Con queste parole dell’attore sardo Mario Medas inizia l’evento “II Premio Nazionale Emanuela Loi- La forza del coraggio”, tenutosi il giorno 11 febbraio 2012 nell’aula consiliare di Via Scipione a Sestu, in provincia di Cagliari, organizzato dal movimento “Sardegna Virtuosa”.
Sono passati vent’anni ormai da quando Paolo Borsellino è stato ucciso insieme agli uomini e all’unica donna della sua scorta: Agostino Catalano, Vincenzo Li Muli, Emanuela Loi, Claudio Traina, Walter Eddie Cosina. Vent’anni dal giorno in cui in Via D’Amelio è stato compiuto un attentato, non solo contro il giudice antimafia Paolo Borsellino e la sua scorta, ma contro i valori che dovrebbero guidare ogni cittadino, in modo particolare i cittadini che rappresentano le istituzioni.

Tutti coloro che sono stati uccisi quel giorno combattevano per la difesa della legalità, per la ricerca della verità. Avevano sete di giustizia.

Combatteva Paolo Borsellino, che aveva scelto di adempiere al suo dovere facendosi guidare dai suoi valori e dall’amore per la sua terra. Lo faceva insieme agli agenti di polizia che erano consapevoli, nel momento in cui avevano chiesto di poter far parte della sua scorta, del fatto che le loro sorti sarebbero state legate indissolubilmente a quella del magistrato coraggioso. Perchè per questi agenti fare il loro lavoro, e farlo bene, era più importante di qualsiasi altra cosa al mondo.

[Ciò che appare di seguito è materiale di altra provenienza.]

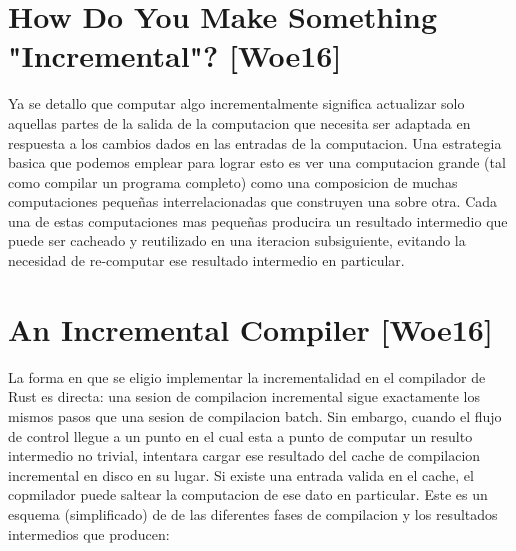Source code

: \documentclass[12pt, a4paper]{report}
\begin{document}
  \section*{How Do You Make Something "Incremental"? [Woe16]}

    Ya se detallo que computar algo incrementalmente significa actualizar solo aquellas partes de la salida de la computacion que necesita ser adaptada en respuesta a los cambios dados en las entradas de la computacion.
    Una estrategia basica que podemos emplear para lograr esto es ver una computacion grande (tal como compilar un programa completo) como una composicion de muchas computaciones pequeñas interrelacionadas que construyen una sobre otra.
    Cada una de estas computaciones mas pequeñas producira un resultado intermedio que puede ser cacheado y reutilizado en una iteracion subsiguiente, evitando la necesidad de re-computar ese resultado intermedio en particular.
    \cite{rust_blog_incremental_compilation}

  \section*{An Incremental Compiler [Woe16]}

    La forma en que se eligio implementar la incrementalidad en el compilador de Rust es directa: una sesion de compilacion incremental sigue exactamente los mismos pasos que una sesion de compilacion batch.
    Sin embargo, cuando el flujo de control llegue a un punto en el cual esta a punto de computar un resulto intermedio no trivial, intentara cargar ese resultado del cache de compilacion incremental en disco en su lugar.
    Si existe una entrada valida en el cache, el copmilador puede saltear la computacion de ese dato en particular.
    Este es un esquema (simplificado) de de las diferentes fases de compilacion y los resultados intermedios que producen:
    \cite{rust_blog_incremental_compilation}
\end{document}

Il premio è stato assegnato ad Antonio Esposito, magistrato Presidente della Seconda sezione penale di Cassazione; Antonio Ingroia, procuratore di Palermo; Pino Masciari, imprenditore calabrese vittima della mafia; Sonia Alfano, Europarlamentare e presidente associazione familiari vittime di mafia; Gianni Barbacetto, giornalista de “Il Fatto Quotidiano”; Luciano Marica, pescatore; Il Gruppo di Intervento Giuridico nella persona del presidente Stefano Deliperi, il procuratore di Lanusei Domenico Fiordalisi; Il Movimento Artigiani e Commercianti Liberi rappresentato da Andrea Impera; il Movimento Pastori guidato da Felice Floris; Gaetano Porcasi, pittore antimafia. La giuria era presieduta dal giudice Ferdinando Imposimato ed era presente Salvatore Borsellino, fratello del giudice ucciso il 19 luglio 1992.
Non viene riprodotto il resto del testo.